WORK ORDER: The exercise asks you to copy every line below in which "Activity를" appears.

(Extracted data entries)

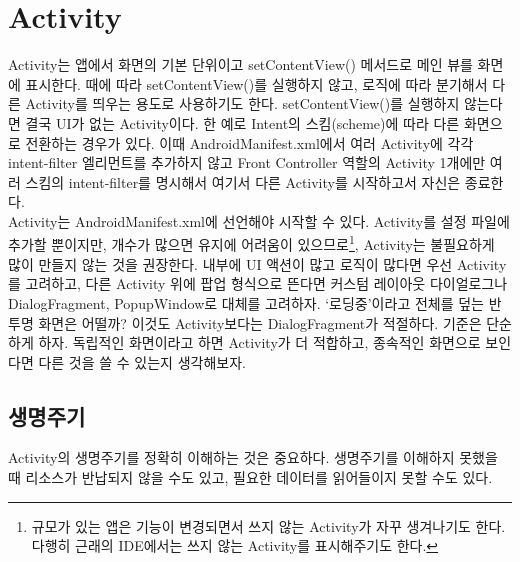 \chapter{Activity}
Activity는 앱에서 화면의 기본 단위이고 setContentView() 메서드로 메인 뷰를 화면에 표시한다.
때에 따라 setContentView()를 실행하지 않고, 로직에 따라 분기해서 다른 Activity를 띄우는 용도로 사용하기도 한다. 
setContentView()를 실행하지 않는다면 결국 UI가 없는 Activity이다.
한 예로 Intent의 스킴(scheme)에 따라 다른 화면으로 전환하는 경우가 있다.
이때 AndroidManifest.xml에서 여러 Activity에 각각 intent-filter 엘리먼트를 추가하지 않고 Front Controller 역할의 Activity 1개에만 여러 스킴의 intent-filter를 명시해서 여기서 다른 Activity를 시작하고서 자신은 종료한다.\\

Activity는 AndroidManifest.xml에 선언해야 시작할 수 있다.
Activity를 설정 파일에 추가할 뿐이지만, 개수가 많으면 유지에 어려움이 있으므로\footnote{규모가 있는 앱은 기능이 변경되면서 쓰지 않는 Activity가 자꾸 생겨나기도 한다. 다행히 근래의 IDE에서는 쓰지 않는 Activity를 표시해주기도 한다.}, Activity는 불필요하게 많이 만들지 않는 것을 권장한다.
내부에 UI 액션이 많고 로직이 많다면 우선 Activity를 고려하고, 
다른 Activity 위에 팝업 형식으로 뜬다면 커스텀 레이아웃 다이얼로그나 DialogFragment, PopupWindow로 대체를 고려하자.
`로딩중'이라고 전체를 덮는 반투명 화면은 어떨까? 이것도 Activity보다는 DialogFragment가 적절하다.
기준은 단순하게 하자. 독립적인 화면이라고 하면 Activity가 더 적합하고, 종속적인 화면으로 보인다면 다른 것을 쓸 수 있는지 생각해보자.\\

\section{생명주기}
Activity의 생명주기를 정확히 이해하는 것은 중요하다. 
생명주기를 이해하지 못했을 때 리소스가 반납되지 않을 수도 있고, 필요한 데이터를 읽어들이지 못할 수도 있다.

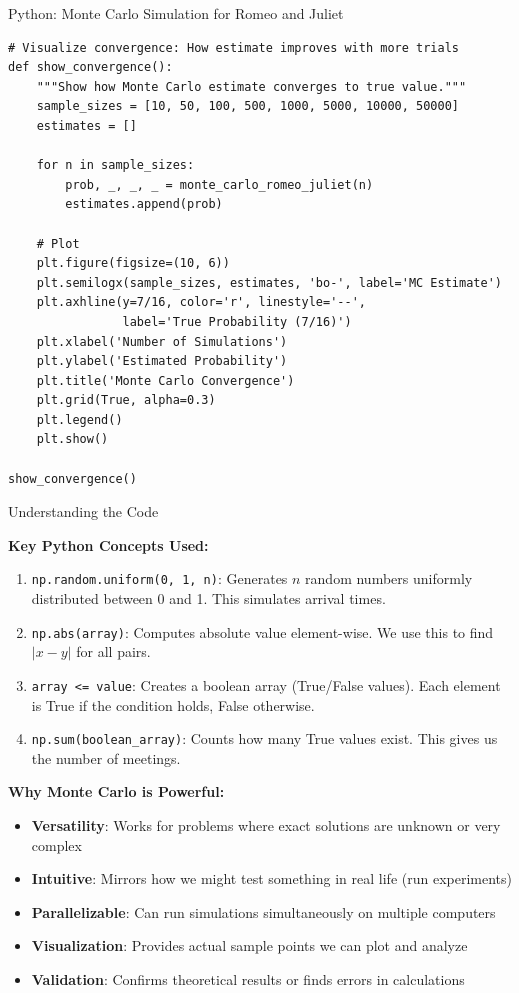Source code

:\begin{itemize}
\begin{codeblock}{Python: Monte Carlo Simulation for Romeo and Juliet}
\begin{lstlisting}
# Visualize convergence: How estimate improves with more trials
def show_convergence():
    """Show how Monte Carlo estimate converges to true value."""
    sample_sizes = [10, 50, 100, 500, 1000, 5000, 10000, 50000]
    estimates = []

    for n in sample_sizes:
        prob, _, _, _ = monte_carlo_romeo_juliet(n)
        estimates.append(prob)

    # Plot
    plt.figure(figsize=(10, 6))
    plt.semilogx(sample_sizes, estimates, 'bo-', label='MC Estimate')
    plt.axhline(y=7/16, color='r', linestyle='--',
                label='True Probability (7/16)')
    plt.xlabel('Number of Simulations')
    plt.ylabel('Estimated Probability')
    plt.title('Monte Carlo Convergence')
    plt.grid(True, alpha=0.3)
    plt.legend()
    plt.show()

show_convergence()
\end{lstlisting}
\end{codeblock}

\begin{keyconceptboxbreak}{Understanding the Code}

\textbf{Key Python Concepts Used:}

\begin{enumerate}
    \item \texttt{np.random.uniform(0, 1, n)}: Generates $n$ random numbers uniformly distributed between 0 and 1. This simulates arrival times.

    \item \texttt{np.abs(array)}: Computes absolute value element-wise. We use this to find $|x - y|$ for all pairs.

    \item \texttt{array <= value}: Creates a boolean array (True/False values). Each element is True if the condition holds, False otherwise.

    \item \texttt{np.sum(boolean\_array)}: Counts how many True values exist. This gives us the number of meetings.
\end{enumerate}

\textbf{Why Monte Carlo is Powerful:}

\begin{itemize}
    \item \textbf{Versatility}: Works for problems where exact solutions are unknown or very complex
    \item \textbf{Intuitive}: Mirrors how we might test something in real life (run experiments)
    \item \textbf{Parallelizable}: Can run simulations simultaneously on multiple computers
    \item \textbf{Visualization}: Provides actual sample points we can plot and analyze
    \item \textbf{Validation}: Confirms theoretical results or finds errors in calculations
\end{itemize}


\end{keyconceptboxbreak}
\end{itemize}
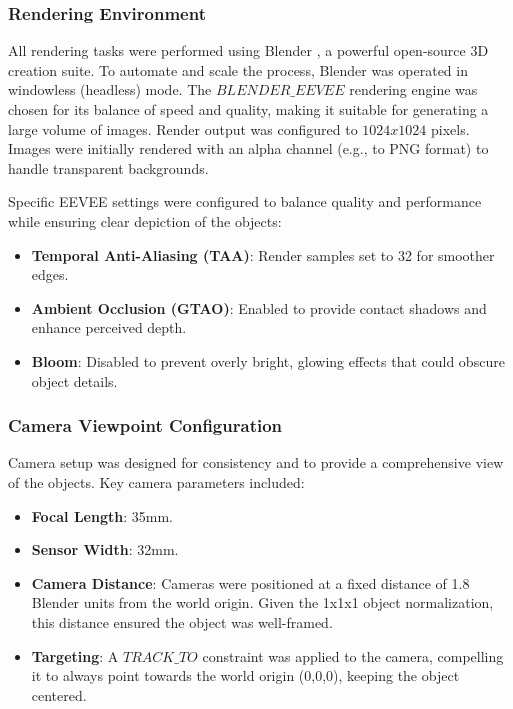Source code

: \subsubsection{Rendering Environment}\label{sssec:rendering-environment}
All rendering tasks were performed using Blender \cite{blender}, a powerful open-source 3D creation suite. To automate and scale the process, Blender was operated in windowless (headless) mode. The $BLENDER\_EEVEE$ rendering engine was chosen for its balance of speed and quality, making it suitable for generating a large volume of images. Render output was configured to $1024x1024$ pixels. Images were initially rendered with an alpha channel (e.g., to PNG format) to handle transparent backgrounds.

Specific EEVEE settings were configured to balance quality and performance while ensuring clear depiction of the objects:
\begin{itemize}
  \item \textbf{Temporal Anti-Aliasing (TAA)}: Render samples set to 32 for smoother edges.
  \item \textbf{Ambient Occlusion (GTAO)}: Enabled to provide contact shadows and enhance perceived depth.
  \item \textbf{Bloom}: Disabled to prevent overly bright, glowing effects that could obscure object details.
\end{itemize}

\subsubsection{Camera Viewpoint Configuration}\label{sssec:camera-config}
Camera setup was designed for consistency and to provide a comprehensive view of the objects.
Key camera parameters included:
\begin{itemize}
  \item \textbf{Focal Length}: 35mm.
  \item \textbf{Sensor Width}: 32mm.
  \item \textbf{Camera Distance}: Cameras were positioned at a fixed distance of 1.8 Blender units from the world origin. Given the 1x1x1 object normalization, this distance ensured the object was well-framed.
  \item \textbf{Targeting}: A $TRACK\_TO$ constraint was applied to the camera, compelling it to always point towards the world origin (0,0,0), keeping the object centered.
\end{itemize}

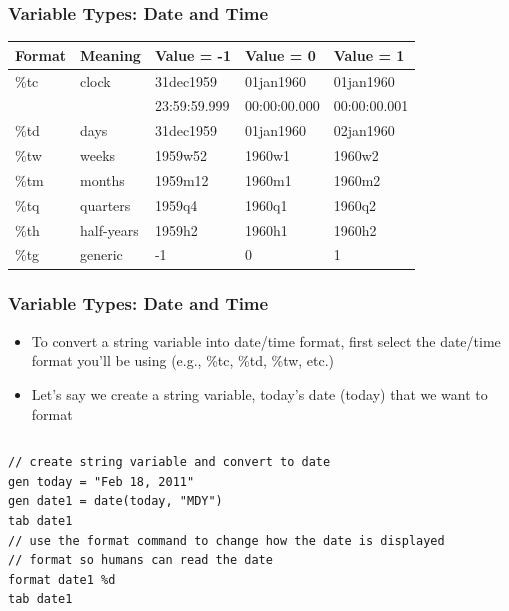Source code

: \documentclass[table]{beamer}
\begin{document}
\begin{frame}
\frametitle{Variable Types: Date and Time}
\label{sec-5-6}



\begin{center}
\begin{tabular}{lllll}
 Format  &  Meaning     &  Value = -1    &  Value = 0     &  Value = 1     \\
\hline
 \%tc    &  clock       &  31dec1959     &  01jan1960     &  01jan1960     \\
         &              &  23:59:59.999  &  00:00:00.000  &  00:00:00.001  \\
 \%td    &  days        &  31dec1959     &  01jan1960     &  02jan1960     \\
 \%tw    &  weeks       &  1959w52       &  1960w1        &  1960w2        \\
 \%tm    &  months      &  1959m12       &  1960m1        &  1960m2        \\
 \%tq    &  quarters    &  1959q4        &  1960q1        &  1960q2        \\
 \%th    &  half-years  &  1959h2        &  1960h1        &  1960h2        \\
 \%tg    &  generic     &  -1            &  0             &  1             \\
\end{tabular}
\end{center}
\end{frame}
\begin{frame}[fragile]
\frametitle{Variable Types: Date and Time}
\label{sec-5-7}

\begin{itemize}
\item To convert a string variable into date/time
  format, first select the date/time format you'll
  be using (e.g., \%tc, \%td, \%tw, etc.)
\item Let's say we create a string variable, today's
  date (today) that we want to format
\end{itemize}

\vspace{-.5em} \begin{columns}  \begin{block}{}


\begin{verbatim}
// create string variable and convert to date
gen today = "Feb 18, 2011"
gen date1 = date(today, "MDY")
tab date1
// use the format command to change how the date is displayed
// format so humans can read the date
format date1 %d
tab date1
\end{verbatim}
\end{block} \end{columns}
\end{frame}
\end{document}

EXERCISE RESULT:
때에 따라 setContentView()를 실행하지 않고, 로직에 따라 분기해서 다른 Activity를 띄우는 용도로 사용하기도 한다. 
이때 AndroidManifest.xml에서 여러 Activity에 각각 intent-filter 엘리먼트를 추가하지 않고 Front Controller 역할의 Activity 1개에만 여러 스킴의 intent-filter를 명시해서 여기서 다른 Activity를 시작하고서 자신은 종료한다.\\
Activity를 설정 파일에 추가할 뿐이지만, 개수가 많으면 유지에 어려움이 있으므로\footnote{규모가 있는 앱은 기능이 변경되면서 쓰지 않는 Activity가 자꾸 생겨나기도 한다. 다행히 근래의 IDE에서는 쓰지 않는 Activity를 표시해주기도 한다.}, Activity는 불필요하게 많이 만들지 않는 것을 권장한다.
내부에 UI 액션이 많고 로직이 많다면 우선 Activity를 고려하고, 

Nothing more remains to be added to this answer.